> _Task goal_
Using the data below, gather each line that includes the word "site".
START Records shown
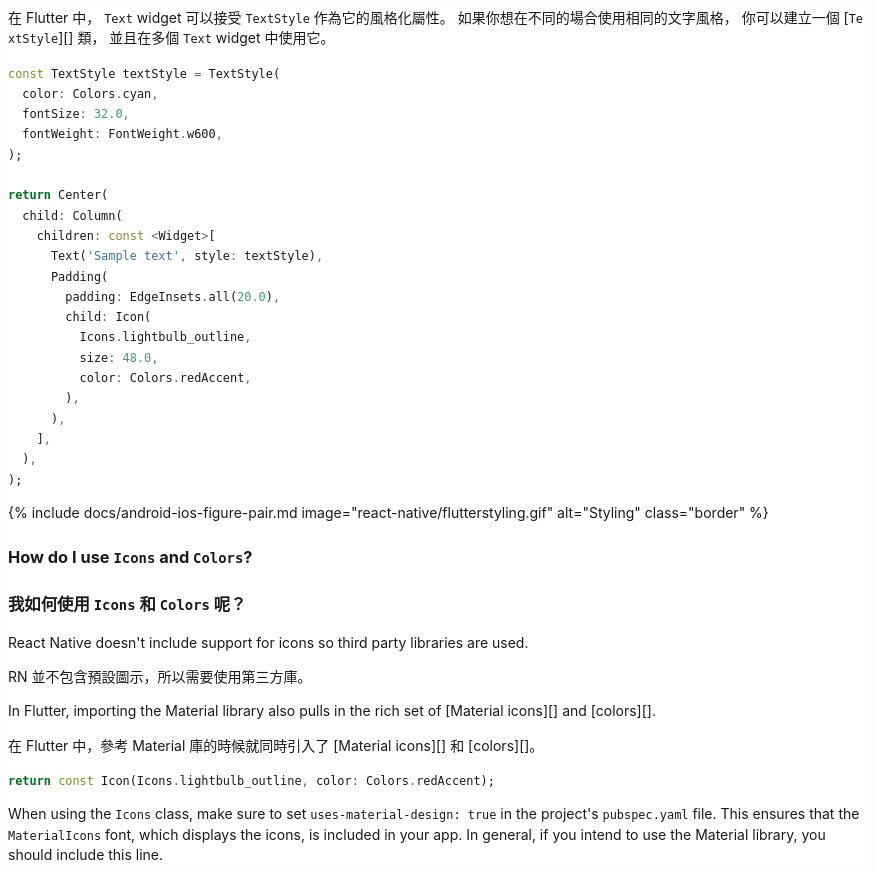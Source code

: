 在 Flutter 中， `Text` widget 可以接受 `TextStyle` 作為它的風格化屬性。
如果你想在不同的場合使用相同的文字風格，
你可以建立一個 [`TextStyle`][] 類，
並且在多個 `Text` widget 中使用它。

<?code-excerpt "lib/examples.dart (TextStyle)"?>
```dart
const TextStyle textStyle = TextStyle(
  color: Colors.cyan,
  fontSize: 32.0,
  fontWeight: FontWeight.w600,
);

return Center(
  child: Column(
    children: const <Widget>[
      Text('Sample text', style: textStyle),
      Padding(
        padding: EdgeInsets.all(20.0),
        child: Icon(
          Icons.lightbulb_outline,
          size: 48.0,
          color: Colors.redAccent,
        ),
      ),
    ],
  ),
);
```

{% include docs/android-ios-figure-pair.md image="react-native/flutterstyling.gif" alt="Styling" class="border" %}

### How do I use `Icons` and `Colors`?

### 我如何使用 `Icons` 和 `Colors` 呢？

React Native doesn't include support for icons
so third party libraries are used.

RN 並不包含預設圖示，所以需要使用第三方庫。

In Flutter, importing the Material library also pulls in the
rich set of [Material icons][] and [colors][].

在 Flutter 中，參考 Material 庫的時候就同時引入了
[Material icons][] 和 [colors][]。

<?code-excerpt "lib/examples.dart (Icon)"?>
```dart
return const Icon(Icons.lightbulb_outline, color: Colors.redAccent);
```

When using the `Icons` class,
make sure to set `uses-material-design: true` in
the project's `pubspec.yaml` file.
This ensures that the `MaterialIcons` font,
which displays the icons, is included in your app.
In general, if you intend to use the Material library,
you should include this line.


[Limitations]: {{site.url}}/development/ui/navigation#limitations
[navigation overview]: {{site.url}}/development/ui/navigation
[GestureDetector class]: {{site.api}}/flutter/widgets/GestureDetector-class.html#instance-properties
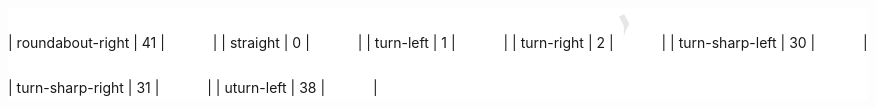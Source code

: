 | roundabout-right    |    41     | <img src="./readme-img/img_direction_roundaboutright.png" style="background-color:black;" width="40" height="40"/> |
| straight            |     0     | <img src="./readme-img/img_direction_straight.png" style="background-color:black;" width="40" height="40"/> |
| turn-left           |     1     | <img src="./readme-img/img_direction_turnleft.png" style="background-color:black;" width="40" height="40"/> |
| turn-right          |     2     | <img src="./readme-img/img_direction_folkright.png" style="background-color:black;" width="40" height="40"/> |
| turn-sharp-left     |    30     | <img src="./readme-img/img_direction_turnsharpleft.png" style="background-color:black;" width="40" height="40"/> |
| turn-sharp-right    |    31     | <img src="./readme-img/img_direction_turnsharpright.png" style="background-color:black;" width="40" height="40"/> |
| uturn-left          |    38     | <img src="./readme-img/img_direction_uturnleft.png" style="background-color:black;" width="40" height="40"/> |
END Records shown
> _Response_
[Limitations]: {{site.url}}/development/ui/navigation#limitations
[navigation overview]: {{site.url}}/development/ui/navigation
[GestureDetector class]: {{site.api}}/flutter/widgets/GestureDetector-class.html#instance-properties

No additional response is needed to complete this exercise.